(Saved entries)
- - - -

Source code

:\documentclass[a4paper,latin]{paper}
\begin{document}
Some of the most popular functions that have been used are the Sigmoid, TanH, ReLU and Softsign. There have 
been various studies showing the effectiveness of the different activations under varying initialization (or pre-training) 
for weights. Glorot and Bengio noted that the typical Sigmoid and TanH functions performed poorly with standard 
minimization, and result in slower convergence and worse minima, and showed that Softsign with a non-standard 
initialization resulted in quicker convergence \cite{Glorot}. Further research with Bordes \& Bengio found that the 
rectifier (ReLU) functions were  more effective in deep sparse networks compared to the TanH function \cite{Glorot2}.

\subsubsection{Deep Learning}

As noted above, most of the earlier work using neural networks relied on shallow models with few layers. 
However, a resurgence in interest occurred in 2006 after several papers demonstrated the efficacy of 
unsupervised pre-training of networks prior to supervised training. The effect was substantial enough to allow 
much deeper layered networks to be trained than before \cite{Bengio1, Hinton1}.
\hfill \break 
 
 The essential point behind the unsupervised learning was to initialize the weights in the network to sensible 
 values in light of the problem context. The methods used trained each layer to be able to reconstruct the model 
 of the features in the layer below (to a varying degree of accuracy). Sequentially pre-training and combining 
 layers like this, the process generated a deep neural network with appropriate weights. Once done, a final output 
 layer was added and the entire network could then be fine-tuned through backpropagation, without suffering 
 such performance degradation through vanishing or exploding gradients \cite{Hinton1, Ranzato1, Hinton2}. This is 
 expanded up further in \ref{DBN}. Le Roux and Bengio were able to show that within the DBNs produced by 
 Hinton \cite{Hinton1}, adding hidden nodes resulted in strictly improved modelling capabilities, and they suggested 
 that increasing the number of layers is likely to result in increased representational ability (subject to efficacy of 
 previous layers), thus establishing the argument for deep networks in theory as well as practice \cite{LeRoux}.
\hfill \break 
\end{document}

- - - -

Read through the entries and count the lines where "unsupervised" appears; respond with the number only.

Answer to this task:
2